Horne has said that this book represents a sequel to his book, The Counter-Revolution of 1776: Slave Resistance and the Origins of the United States, where Horne shows that most enslaved Black Americans joined the British during the Revolutionary War because this represented the best chances for them to get out of enslavement. The British were offering enslaved Black people freedom if they fought with them.
Horne points out that enslaved Black people represented the unpaid sector of the working class. This is an important corrective as many people often don’t see slavery as a site of class exploitation, class oppression, and class struggle. He builds on W.E.B. DuBois, who puts this idea forward in Black Reconstruction. Horne shows that enslaved Africans engaged in unremitting class struggle. Class struggle means that a dominant class exploits and oppresses a working class, and the working class then organizes and fights back against its exploiters and oppressors.

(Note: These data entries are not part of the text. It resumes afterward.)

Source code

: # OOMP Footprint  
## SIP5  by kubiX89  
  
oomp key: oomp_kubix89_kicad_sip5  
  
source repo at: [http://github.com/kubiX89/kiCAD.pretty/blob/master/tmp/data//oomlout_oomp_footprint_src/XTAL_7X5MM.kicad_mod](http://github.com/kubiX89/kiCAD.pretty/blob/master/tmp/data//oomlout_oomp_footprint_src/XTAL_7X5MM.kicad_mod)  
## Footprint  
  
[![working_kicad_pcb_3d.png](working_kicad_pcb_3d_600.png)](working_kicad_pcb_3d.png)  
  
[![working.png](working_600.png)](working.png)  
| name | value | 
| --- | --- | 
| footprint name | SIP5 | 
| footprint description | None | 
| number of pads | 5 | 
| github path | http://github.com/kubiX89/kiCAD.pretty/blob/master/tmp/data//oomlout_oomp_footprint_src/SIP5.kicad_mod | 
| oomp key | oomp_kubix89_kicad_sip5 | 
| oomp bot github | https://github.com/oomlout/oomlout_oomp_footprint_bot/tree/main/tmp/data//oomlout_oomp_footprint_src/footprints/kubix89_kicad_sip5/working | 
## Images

In capitalism, the working class organizes and fights the capitalist boss class for eventual working-class democratic control over the economy and society. Horne’s history lessons need to be taken in and connected with the Marxist idea of the multiracial multinational working class’s fight for democratic control over the economy and society, and the fight for an economic system that puts the people and planet before profits.
Horne shows that Washington, D.C., was a slave-trading hub, as it was located adjacent to Virginia, the largest colony at the time of the Revolutionary War. Virginia was a slave society, as enslaved Africans represented Virginia’s primary workforce. Horne teaches about the horrific and often not talked about “slave pens” that held enslaved African people for later resale as if they were livestock and not human beings.
During the War of 1812, many enslaved African people helped and joined the British in August 1814 when the British burned down the White House in an attempt to overthrow the slaveholder’s republic because once again the British offered enslaved people of African descent freedom for fighting with them. The Star Spangled Banner was written after the end of this war by U.S. slaveholder Francis Scott Key, which has the line, “no refuge could save the hireling and slave from the terror of flight or the gloom of the grave, and the star spangled banner in triumph doth wave, o’er the land of the free and the home of the brave.” The line is meant to scorn or threaten enslaved African Americans who fought with the British in the War of 1812.
In the book, Horne writes about how many of the slaveholding elite political leaders of the United States started the American Colonization Society to deport freed African people to Liberia, essentially because freed African Americans gave the enslaved population “wrong ideas”: that Black people could be free and slavery wasn’t a natural condition for Black people to be held in.

The white planter class and elite whites blamed the free Black population of Baltimore, Maryland, for supposedly inspiring enslaved Africans to join the British in the War of 1812. This is reminiscent of the Trump and MAGA coalition seeking to “whiten” the United States again with their immigration policies in fear that too many non-white people will dismantle their white supremacist class collaborationist capitalist project.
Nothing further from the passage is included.